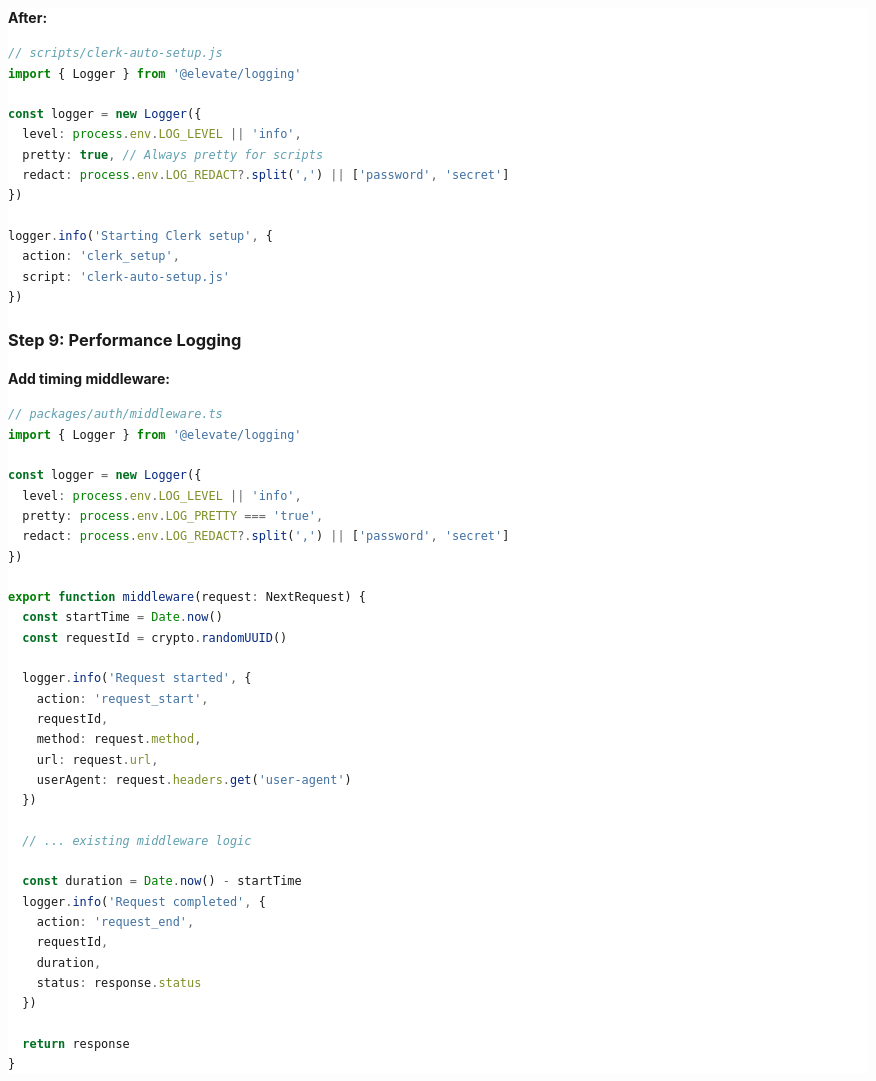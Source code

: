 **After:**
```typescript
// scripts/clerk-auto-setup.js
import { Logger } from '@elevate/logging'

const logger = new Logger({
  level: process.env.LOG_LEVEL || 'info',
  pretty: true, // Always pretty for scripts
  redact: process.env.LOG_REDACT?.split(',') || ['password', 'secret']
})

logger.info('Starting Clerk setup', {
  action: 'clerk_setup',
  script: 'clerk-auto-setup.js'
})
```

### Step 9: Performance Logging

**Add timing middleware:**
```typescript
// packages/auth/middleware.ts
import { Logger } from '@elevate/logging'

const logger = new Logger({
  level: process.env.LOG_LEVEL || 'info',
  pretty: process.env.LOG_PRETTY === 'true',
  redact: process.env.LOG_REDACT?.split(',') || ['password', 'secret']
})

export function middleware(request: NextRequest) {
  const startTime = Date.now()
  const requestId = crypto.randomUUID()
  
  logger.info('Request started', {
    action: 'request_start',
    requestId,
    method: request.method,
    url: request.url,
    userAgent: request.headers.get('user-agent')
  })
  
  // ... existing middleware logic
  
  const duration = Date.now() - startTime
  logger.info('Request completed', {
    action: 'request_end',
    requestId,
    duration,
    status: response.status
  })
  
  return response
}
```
==
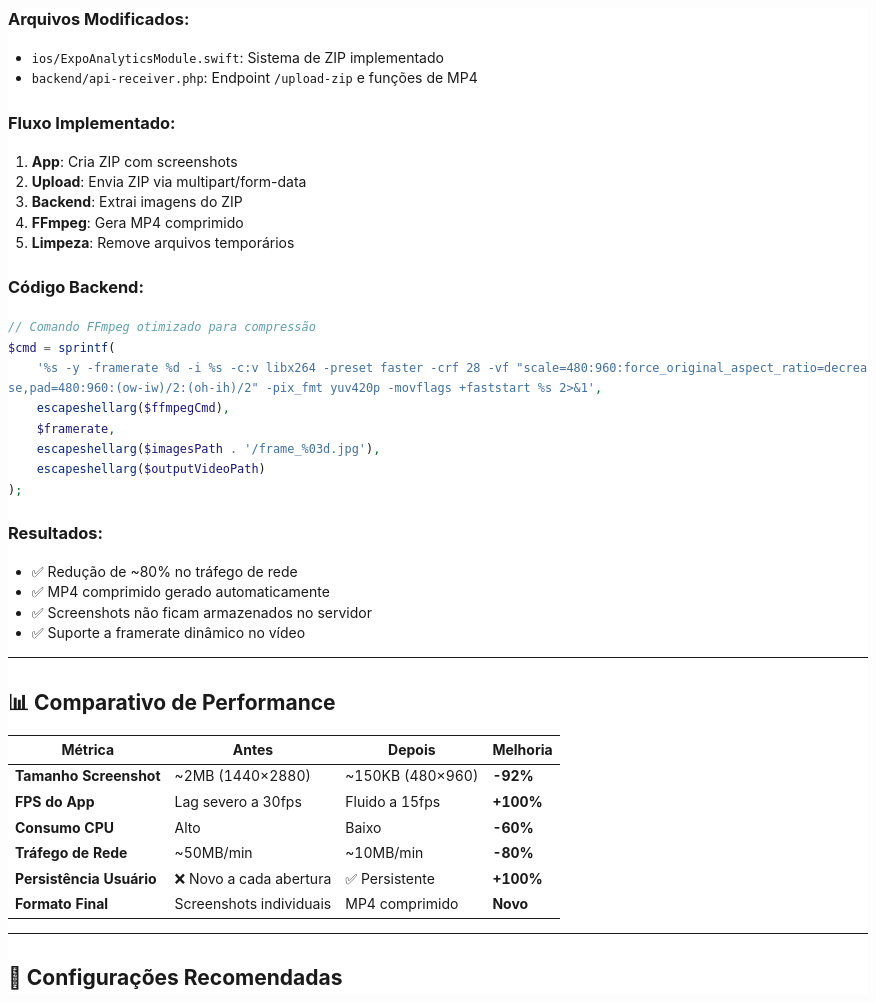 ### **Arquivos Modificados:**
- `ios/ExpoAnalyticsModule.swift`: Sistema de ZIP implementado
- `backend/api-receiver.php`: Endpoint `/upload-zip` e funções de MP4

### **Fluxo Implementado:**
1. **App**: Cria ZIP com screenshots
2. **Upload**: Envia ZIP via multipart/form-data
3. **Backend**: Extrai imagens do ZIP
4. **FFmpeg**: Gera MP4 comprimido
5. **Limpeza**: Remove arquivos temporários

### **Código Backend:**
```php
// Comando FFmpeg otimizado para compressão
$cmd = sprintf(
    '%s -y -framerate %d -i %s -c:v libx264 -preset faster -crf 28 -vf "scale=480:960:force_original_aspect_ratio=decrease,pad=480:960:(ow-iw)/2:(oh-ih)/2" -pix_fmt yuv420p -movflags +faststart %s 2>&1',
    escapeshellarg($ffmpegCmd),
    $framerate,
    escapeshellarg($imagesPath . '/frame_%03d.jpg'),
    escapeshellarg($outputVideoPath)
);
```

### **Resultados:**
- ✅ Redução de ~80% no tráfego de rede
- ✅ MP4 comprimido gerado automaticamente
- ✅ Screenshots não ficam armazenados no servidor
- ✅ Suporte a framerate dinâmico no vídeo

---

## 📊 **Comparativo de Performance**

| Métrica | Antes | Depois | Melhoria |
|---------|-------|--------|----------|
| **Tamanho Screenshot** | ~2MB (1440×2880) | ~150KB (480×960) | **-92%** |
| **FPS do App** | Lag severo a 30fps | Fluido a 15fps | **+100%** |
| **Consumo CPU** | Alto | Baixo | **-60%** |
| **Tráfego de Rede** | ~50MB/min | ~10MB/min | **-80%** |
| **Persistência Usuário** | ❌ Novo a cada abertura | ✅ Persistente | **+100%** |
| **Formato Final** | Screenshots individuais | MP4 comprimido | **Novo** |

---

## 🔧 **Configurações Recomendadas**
* * *
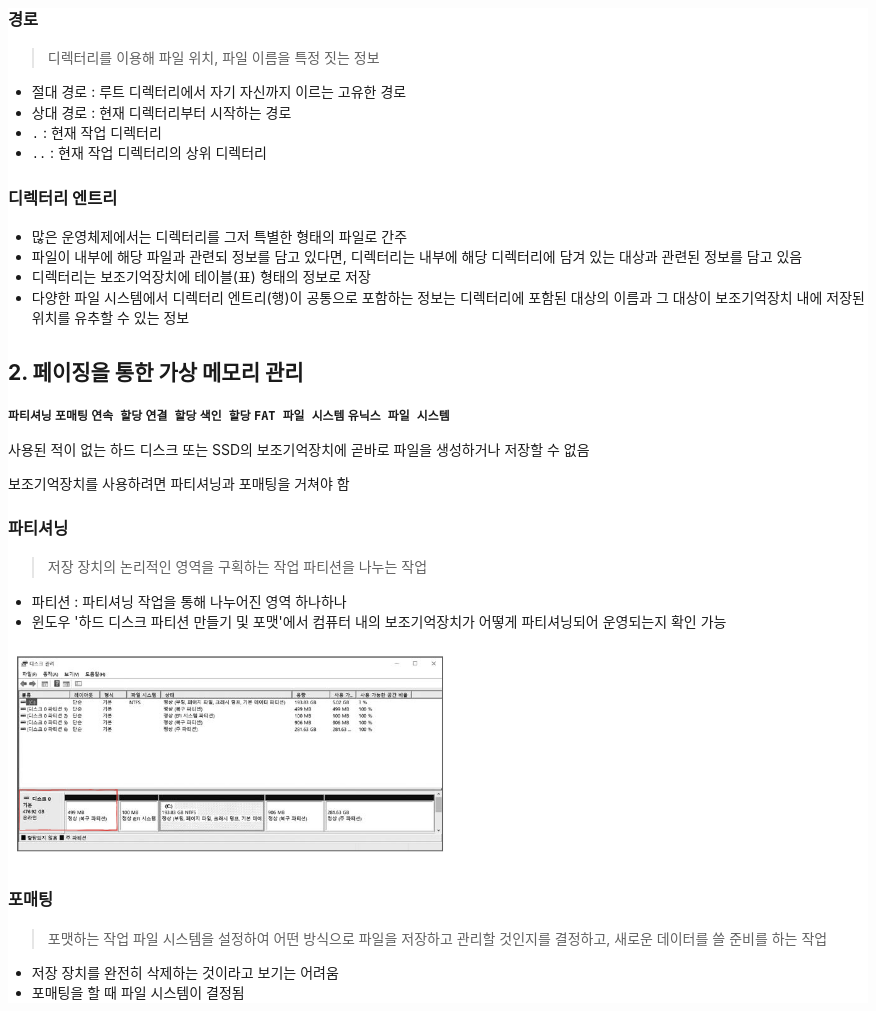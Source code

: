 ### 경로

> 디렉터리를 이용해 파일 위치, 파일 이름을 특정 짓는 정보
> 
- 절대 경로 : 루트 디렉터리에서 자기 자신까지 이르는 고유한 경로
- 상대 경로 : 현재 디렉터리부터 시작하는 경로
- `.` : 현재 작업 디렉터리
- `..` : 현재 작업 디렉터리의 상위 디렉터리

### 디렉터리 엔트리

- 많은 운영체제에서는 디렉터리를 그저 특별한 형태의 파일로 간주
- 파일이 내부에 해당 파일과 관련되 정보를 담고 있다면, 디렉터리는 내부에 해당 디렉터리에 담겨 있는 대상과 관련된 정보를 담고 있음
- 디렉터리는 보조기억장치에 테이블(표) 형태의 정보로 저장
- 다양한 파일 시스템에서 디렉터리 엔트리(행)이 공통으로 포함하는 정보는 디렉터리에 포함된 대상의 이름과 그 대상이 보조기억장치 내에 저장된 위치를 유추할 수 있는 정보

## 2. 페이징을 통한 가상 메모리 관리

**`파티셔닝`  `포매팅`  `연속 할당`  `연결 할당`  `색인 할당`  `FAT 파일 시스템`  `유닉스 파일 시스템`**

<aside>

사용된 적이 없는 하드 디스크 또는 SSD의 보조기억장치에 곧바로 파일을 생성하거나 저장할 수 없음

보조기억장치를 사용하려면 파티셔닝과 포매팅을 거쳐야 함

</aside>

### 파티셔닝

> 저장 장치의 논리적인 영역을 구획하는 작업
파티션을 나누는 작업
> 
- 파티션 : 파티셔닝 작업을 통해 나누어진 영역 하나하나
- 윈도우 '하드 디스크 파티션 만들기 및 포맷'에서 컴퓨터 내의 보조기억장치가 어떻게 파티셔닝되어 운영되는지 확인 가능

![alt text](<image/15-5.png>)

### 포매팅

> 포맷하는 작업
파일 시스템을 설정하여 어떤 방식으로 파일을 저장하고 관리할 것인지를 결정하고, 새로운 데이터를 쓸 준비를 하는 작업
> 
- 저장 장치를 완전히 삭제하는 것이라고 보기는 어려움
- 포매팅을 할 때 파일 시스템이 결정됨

* YOUR ASSIGNMENT:
Go through the material and copy each line in which the word "디렉터리는" occurs.

* WRITTEN SOLUTION:
- 파일이 내부에 해당 파일과 관련되 정보를 담고 있다면, 디렉터리는 내부에 해당 디렉터리에 담겨 있는 대상과 관련된 정보를 담고 있음
- 디렉터리는 보조기억장치에 테이블(표) 형태의 정보로 저장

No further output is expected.